(The input begins)

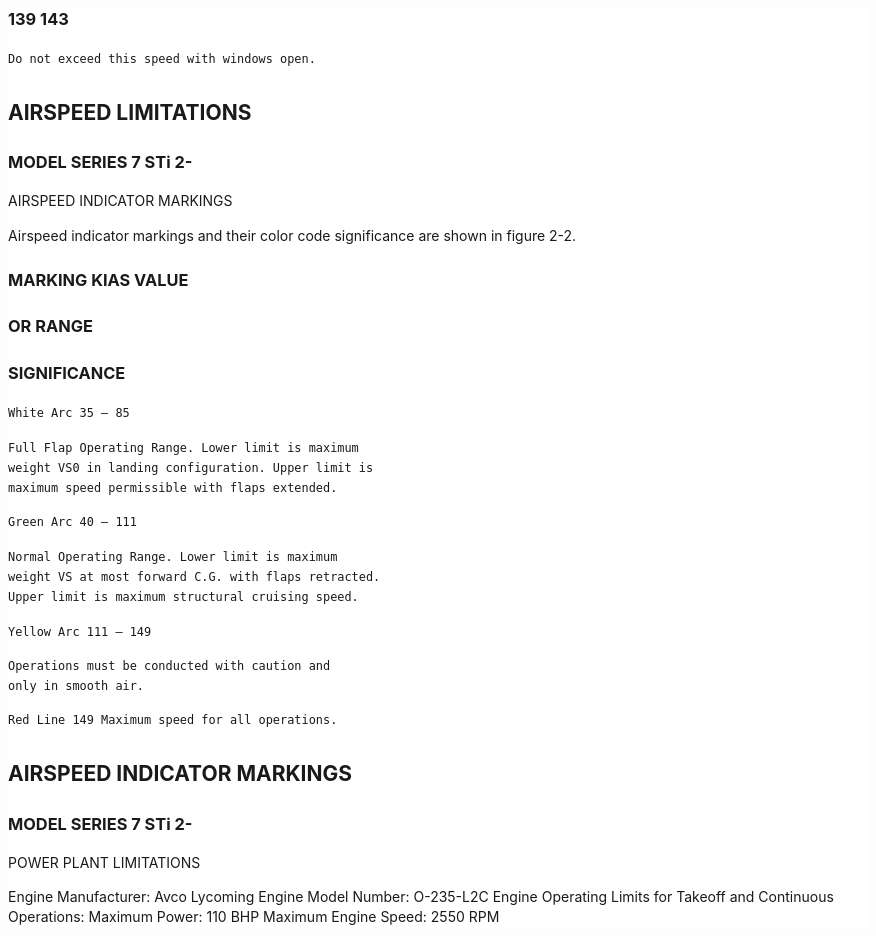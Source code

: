### 139 143

```
Do not exceed this speed with windows open.
```
## AIRSPEED LIMITATIONS


### MODEL SERIES 7 STi 2-

AIRSPEED INDICATOR MARKINGS

Airspeed indicator markings and their color code significance are shown in figure 2-2.

### MARKING KIAS VALUE

### OR RANGE

### SIGNIFICANCE

```
White Arc 35 – 85
```
```
Full Flap Operating Range. Lower limit is maximum
weight VS0 in landing configuration. Upper limit is
maximum speed permissible with flaps extended.
```
```
Green Arc 40 – 111
```
```
Normal Operating Range. Lower limit is maximum
weight VS at most forward C.G. with flaps retracted.
Upper limit is maximum structural cruising speed.
```
```
Yellow Arc 111 – 149
```
```
Operations must be conducted with caution and
only in smooth air.
```
```
Red Line 149 Maximum speed for all operations.
```
## AIRSPEED INDICATOR MARKINGS


### MODEL SERIES 7 STi 2-

POWER PLANT LIMITATIONS

Engine Manufacturer: Avco Lycoming
Engine Model Number: O-235-L2C
Engine Operating Limits for Takeoff and Continuous Operations:
Maximum Power: 110 BHP
Maximum Engine Speed: 2550 RPM
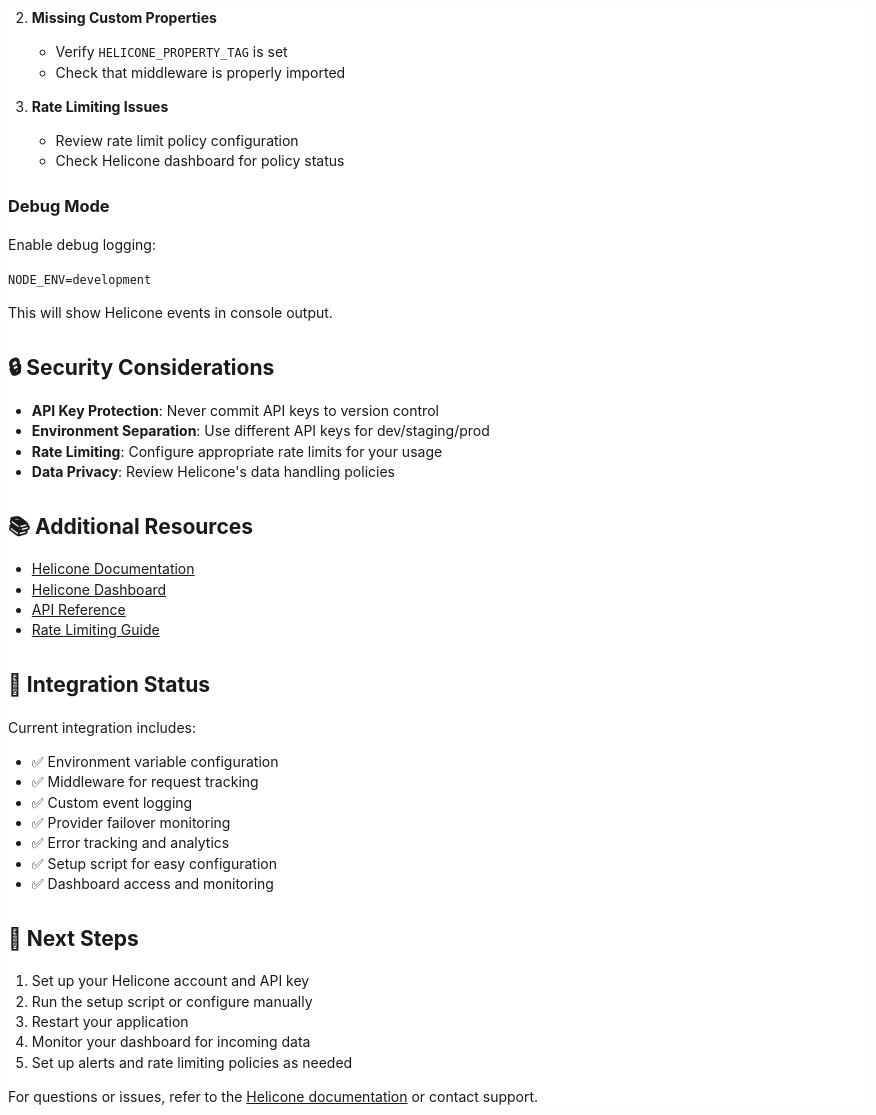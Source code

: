 2. **Missing Custom Properties**
   - Verify `HELICONE_PROPERTY_TAG` is set
   - Check that middleware is properly imported

3. **Rate Limiting Issues**
   - Review rate limit policy configuration
   - Check Helicone dashboard for policy status

### Debug Mode

Enable debug logging:

```env
NODE_ENV=development
```

This will show Helicone events in console output.

## 🔒 Security Considerations

- **API Key Protection**: Never commit API keys to version control
- **Environment Separation**: Use different API keys for dev/staging/prod
- **Rate Limiting**: Configure appropriate rate limits for your usage
- **Data Privacy**: Review Helicone's data handling policies

## 📚 Additional Resources

- [Helicone Documentation](https://docs.helicone.ai)
- [Helicone Dashboard](https://helicone.ai/dashboard)
- [API Reference](https://docs.helicone.ai/api-reference)
- [Rate Limiting Guide](https://docs.helicone.ai/features/rate-limiting)

## 🔄 Integration Status

Current integration includes:

- ✅ Environment variable configuration
- ✅ Middleware for request tracking
- ✅ Custom event logging
- ✅ Provider failover monitoring
- ✅ Error tracking and analytics
- ✅ Setup script for easy configuration
- ✅ Dashboard access and monitoring

## 🚀 Next Steps

1. Set up your Helicone account and API key
2. Run the setup script or configure manually
3. Restart your application
4. Monitor your dashboard for incoming data
5. Set up alerts and rate limiting policies as needed

For questions or issues, refer to the [Helicone documentation](https://docs.helicone.ai) or contact support.
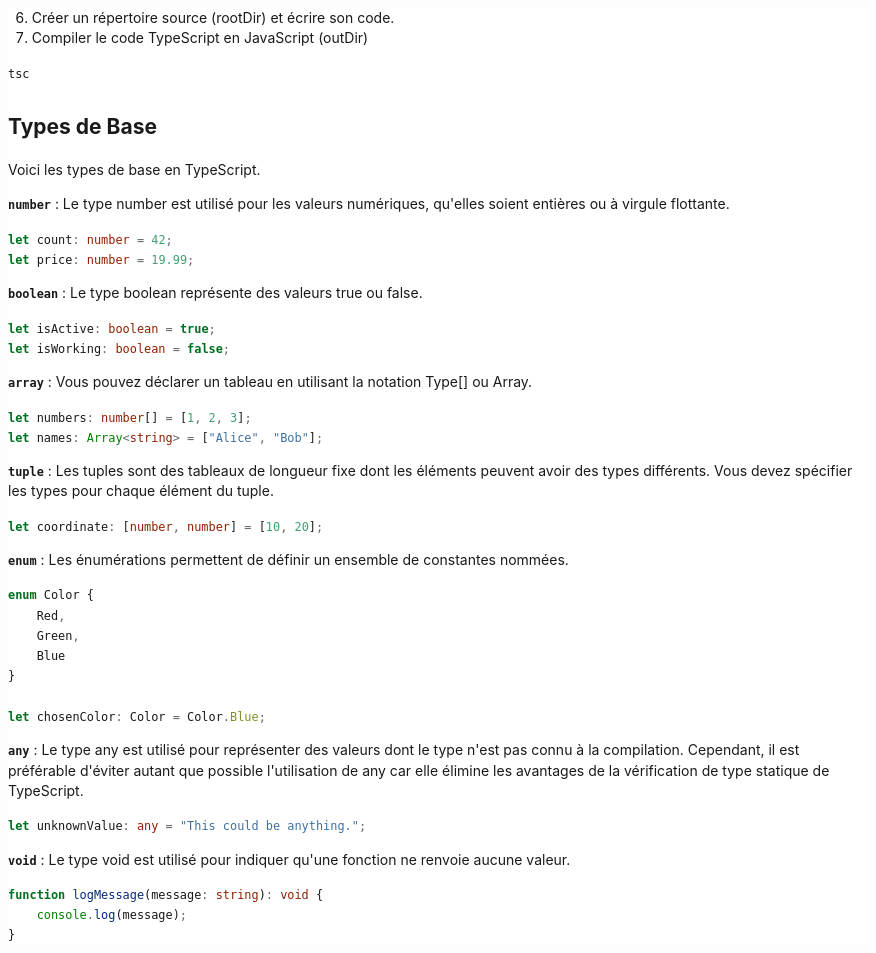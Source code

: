 6. Créer un répertoire source (rootDir) et écrire son code.
7. Compiler le code TypeScript en JavaScript (outDir)
```cmd
tsc
```

## Types de Base
Voici les types de base en TypeScript.

**`number`** : Le type number est utilisé pour les valeurs numériques, qu'elles soient entières ou à virgule flottante.
```ts
let count: number = 42;
let price: number = 19.99;
```

**`boolean`** : Le type boolean représente des valeurs true ou false.
```ts
let isActive: boolean = true;
let isWorking: boolean = false;
```
**`array`** : Vous pouvez déclarer un tableau en utilisant la notation Type[] ou Array<Type>.
```ts
let numbers: number[] = [1, 2, 3];
let names: Array<string> = ["Alice", "Bob"];
```

**`tuple`** : Les tuples sont des tableaux de longueur fixe dont les éléments peuvent avoir des types différents. Vous devez spécifier les types pour chaque élément du tuple.
```ts
let coordinate: [number, number] = [10, 20];
```

**`enum`** : Les énumérations permettent de définir un ensemble de constantes nommées.
```ts
enum Color {
    Red,
    Green,
    Blue
}

let chosenColor: Color = Color.Blue;
```

**`any`** : Le type any est utilisé pour représenter des valeurs dont le type n'est pas connu à la compilation. Cependant, il est préférable d'éviter autant que possible l'utilisation de any car elle élimine les avantages de la vérification de type statique de TypeScript.
```ts
let unknownValue: any = "This could be anything.";
```

**`void`** : Le type void est utilisé pour indiquer qu'une fonction ne renvoie aucune valeur.
```ts
function logMessage(message: string): void {
    console.log(message);
}
```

(The input ends)

Copy out the data above to the letter, and keep every picture out of it.

Source code

:### 139 143

```
Do not exceed this speed with windows open.
```
## AIRSPEED LIMITATIONS


### MODEL SERIES 7 STi 2-

AIRSPEED INDICATOR MARKINGS

Airspeed indicator markings and their color code significance are shown in figure 2-2.

### MARKING KIAS VALUE

### OR RANGE

### SIGNIFICANCE

```
White Arc 35 – 85
```
```
Full Flap Operating Range. Lower limit is maximum
weight VS0 in landing configuration. Upper limit is
maximum speed permissible with flaps extended.
```
```
Green Arc 40 – 111
```
```
Normal Operating Range. Lower limit is maximum
weight VS at most forward C.G. with flaps retracted.
Upper limit is maximum structural cruising speed.
```
```
Yellow Arc 111 – 149
```
```
Operations must be conducted with caution and
only in smooth air.
```
```
Red Line 149 Maximum speed for all operations.
```
## AIRSPEED INDICATOR MARKINGS


### MODEL SERIES 7 STi 2-

POWER PLANT LIMITATIONS

Engine Manufacturer: Avco Lycoming
Engine Model Number: O-235-L2C
Engine Operating Limits for Takeoff and Continuous Operations:
Maximum Power: 110 BHP
Maximum Engine Speed: 2550 RPM
Source code

: 2. **Missing Custom Properties**
   - Verify `HELICONE_PROPERTY_TAG` is set
   - Check that middleware is properly imported

3. **Rate Limiting Issues**
   - Review rate limit policy configuration
   - Check Helicone dashboard for policy status

### Debug Mode

Enable debug logging:

```env
NODE_ENV=development
```

This will show Helicone events in console output.

## 🔒 Security Considerations

- **API Key Protection**: Never commit API keys to version control
- **Environment Separation**: Use different API keys for dev/staging/prod
- **Rate Limiting**: Configure appropriate rate limits for your usage
- **Data Privacy**: Review Helicone's data handling policies

## 📚 Additional Resources

- [Helicone Documentation](https://docs.helicone.ai)
- [Helicone Dashboard](https://helicone.ai/dashboard)
- [API Reference](https://docs.helicone.ai/api-reference)
- [Rate Limiting Guide](https://docs.helicone.ai/features/rate-limiting)

## 🔄 Integration Status

Current integration includes:

- ✅ Environment variable configuration
- ✅ Middleware for request tracking
- ✅ Custom event logging
- ✅ Provider failover monitoring
- ✅ Error tracking and analytics
- ✅ Setup script for easy configuration
- ✅ Dashboard access and monitoring

## 🚀 Next Steps

1. Set up your Helicone account and API key
2. Run the setup script or configure manually
3. Restart your application
4. Monitor your dashboard for incoming data
5. Set up alerts and rate limiting policies as needed

For questions or issues, refer to the [Helicone documentation](https://docs.helicone.ai) or contact support.
Source code

: 6. Créer un répertoire source (rootDir) et écrire son code.
7. Compiler le code TypeScript en JavaScript (outDir)
```cmd
tsc
```

## Types de Base
Voici les types de base en TypeScript.

**`number`** : Le type number est utilisé pour les valeurs numériques, qu'elles soient entières ou à virgule flottante.
```ts
let count: number = 42;
let price: number = 19.99;
```

**`boolean`** : Le type boolean représente des valeurs true ou false.
```ts
let isActive: boolean = true;
let isWorking: boolean = false;
```
**`array`** : Vous pouvez déclarer un tableau en utilisant la notation Type[] ou Array<Type>.
```ts
let numbers: number[] = [1, 2, 3];
let names: Array<string> = ["Alice", "Bob"];
```

**`tuple`** : Les tuples sont des tableaux de longueur fixe dont les éléments peuvent avoir des types différents. Vous devez spécifier les types pour chaque élément du tuple.
```ts
let coordinate: [number, number] = [10, 20];
```

**`enum`** : Les énumérations permettent de définir un ensemble de constantes nommées.
```ts
enum Color {
    Red,
    Green,
    Blue
}

let chosenColor: Color = Color.Blue;
```

**`any`** : Le type any est utilisé pour représenter des valeurs dont le type n'est pas connu à la compilation. Cependant, il est préférable d'éviter autant que possible l'utilisation de any car elle élimine les avantages de la vérification de type statique de TypeScript.
```ts
let unknownValue: any = "This could be anything.";
```

**`void`** : Le type void est utilisé pour indiquer qu'une fonction ne renvoie aucune valeur.
```ts
function logMessage(message: string): void {
    console.log(message);
}
```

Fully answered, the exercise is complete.